**INFORMATION SUPPLIED**.

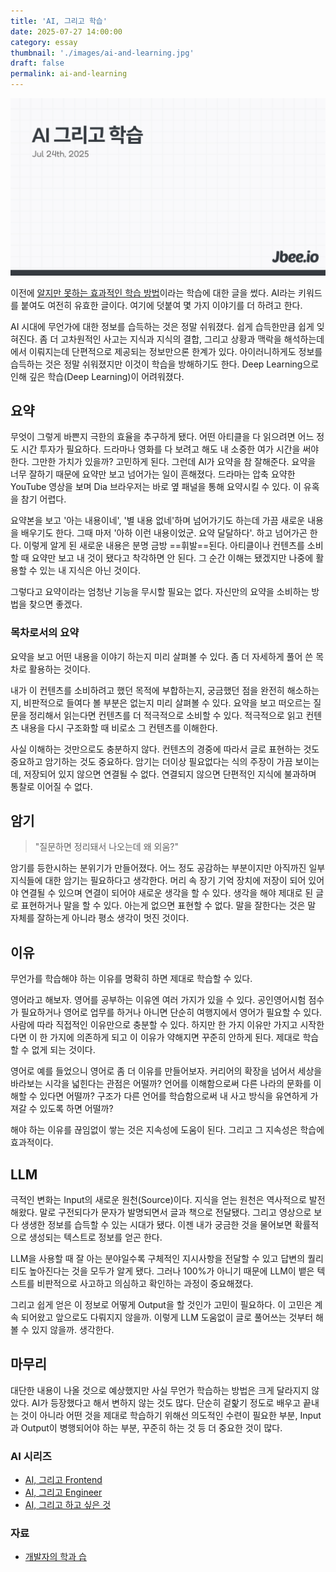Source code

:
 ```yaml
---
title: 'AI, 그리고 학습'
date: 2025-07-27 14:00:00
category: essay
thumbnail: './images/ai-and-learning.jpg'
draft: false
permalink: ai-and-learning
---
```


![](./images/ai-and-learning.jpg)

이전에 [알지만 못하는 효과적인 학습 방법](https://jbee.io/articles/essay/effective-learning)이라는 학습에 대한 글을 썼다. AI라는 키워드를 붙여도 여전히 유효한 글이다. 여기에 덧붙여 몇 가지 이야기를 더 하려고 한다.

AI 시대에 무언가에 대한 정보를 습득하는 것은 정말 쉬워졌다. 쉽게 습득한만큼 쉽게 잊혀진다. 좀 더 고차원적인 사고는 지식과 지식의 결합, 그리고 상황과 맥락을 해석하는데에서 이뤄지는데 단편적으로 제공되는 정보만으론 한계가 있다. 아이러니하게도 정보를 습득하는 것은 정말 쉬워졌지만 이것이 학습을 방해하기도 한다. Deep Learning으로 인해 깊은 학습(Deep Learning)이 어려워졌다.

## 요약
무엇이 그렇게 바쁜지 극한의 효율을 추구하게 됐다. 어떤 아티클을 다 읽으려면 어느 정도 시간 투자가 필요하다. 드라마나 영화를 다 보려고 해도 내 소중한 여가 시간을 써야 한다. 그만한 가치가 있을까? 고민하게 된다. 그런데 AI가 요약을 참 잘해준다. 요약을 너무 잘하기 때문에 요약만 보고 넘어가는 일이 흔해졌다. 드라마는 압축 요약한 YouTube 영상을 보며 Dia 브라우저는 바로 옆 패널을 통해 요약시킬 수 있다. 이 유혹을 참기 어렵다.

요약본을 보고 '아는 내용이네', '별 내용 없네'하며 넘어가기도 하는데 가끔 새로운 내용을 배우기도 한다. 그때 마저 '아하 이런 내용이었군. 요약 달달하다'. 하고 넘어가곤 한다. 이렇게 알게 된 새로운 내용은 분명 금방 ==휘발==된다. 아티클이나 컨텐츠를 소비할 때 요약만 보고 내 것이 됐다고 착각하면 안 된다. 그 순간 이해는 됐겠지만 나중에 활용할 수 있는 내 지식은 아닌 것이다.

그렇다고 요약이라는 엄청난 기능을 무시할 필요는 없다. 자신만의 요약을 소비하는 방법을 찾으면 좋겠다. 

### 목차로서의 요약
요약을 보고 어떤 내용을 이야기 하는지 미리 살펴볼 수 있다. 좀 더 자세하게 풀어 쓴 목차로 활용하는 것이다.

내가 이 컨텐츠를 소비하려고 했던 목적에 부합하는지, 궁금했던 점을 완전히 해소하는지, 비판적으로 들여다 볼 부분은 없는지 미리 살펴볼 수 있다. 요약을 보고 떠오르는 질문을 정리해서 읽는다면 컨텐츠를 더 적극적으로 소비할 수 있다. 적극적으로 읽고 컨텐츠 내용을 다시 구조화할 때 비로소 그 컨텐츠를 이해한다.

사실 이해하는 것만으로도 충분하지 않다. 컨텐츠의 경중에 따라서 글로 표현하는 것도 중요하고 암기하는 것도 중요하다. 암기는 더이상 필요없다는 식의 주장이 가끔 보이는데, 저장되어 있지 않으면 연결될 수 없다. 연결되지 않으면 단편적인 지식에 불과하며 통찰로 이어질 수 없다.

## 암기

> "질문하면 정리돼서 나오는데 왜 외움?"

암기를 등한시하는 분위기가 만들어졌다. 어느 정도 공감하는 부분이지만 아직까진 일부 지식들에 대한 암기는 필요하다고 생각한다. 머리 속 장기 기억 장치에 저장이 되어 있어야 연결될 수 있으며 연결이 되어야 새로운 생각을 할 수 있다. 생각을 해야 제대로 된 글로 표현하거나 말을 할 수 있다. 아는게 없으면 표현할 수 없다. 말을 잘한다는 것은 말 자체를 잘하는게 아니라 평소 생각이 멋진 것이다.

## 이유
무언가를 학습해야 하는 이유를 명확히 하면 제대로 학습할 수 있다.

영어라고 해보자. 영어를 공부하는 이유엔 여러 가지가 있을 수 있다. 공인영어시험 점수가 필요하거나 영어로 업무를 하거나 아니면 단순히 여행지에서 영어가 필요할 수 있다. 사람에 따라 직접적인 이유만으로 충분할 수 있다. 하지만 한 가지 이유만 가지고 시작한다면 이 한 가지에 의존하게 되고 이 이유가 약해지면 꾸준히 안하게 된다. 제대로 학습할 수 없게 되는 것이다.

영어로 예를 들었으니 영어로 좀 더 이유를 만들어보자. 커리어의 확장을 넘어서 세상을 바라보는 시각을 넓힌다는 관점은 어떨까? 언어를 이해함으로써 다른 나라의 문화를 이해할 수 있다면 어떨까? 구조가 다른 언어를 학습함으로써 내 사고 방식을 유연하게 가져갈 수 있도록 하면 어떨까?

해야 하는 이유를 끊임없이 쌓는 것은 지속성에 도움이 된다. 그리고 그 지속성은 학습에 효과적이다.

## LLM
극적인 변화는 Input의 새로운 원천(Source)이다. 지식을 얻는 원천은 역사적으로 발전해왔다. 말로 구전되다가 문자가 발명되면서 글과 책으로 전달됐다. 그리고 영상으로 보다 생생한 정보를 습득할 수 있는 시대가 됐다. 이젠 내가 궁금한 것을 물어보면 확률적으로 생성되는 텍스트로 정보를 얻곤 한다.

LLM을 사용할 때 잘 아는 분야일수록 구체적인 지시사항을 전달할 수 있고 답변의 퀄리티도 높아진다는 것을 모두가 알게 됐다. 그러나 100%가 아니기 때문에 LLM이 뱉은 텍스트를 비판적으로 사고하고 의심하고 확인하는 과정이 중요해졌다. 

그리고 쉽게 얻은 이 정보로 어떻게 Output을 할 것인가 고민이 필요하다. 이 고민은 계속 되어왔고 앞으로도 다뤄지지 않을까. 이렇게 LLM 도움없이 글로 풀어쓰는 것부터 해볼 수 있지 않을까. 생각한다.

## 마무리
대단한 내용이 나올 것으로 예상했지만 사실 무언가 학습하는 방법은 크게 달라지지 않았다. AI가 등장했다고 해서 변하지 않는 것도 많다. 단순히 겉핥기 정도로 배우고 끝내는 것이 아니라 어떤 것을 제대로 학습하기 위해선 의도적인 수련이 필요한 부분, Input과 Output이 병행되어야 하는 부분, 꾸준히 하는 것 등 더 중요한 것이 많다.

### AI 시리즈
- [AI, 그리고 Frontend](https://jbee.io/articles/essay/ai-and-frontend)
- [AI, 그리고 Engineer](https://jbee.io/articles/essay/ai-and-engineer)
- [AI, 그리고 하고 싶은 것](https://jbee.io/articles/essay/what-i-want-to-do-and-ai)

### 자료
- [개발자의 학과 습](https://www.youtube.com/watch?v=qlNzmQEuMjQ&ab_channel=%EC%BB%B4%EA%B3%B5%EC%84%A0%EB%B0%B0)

**EXERCISE OBJECTIVE**.
In the listing above, find the line with "암기를 등한시하는 분위기가" and the line with "영어로 예를 들었으니", then reproduce both and every line between them exactly.

**ANSWER SECTION**.
암기를 등한시하는 분위기가 만들어졌다. 어느 정도 공감하는 부분이지만 아직까진 일부 지식들에 대한 암기는 필요하다고 생각한다. 머리 속 장기 기억 장치에 저장이 되어 있어야 연결될 수 있으며 연결이 되어야 새로운 생각을 할 수 있다. 생각을 해야 제대로 된 글로 표현하거나 말을 할 수 있다. 아는게 없으면 표현할 수 없다. 말을 잘한다는 것은 말 자체를 잘하는게 아니라 평소 생각이 멋진 것이다.

## 이유
무언가를 학습해야 하는 이유를 명확히 하면 제대로 학습할 수 있다.

영어라고 해보자. 영어를 공부하는 이유엔 여러 가지가 있을 수 있다. 공인영어시험 점수가 필요하거나 영어로 업무를 하거나 아니면 단순히 여행지에서 영어가 필요할 수 있다. 사람에 따라 직접적인 이유만으로 충분할 수 있다. 하지만 한 가지 이유만 가지고 시작한다면 이 한 가지에 의존하게 되고 이 이유가 약해지면 꾸준히 안하게 된다. 제대로 학습할 수 없게 되는 것이다.

영어로 예를 들었으니 영어로 좀 더 이유를 만들어보자. 커리어의 확장을 넘어서 세상을 바라보는 시각을 넓힌다는 관점은 어떨까? 언어를 이해함으로써 다른 나라의 문화를 이해할 수 있다면 어떨까? 구조가 다른 언어를 학습함으로써 내 사고 방식을 유연하게 가져갈 수 있도록 하면 어떨까?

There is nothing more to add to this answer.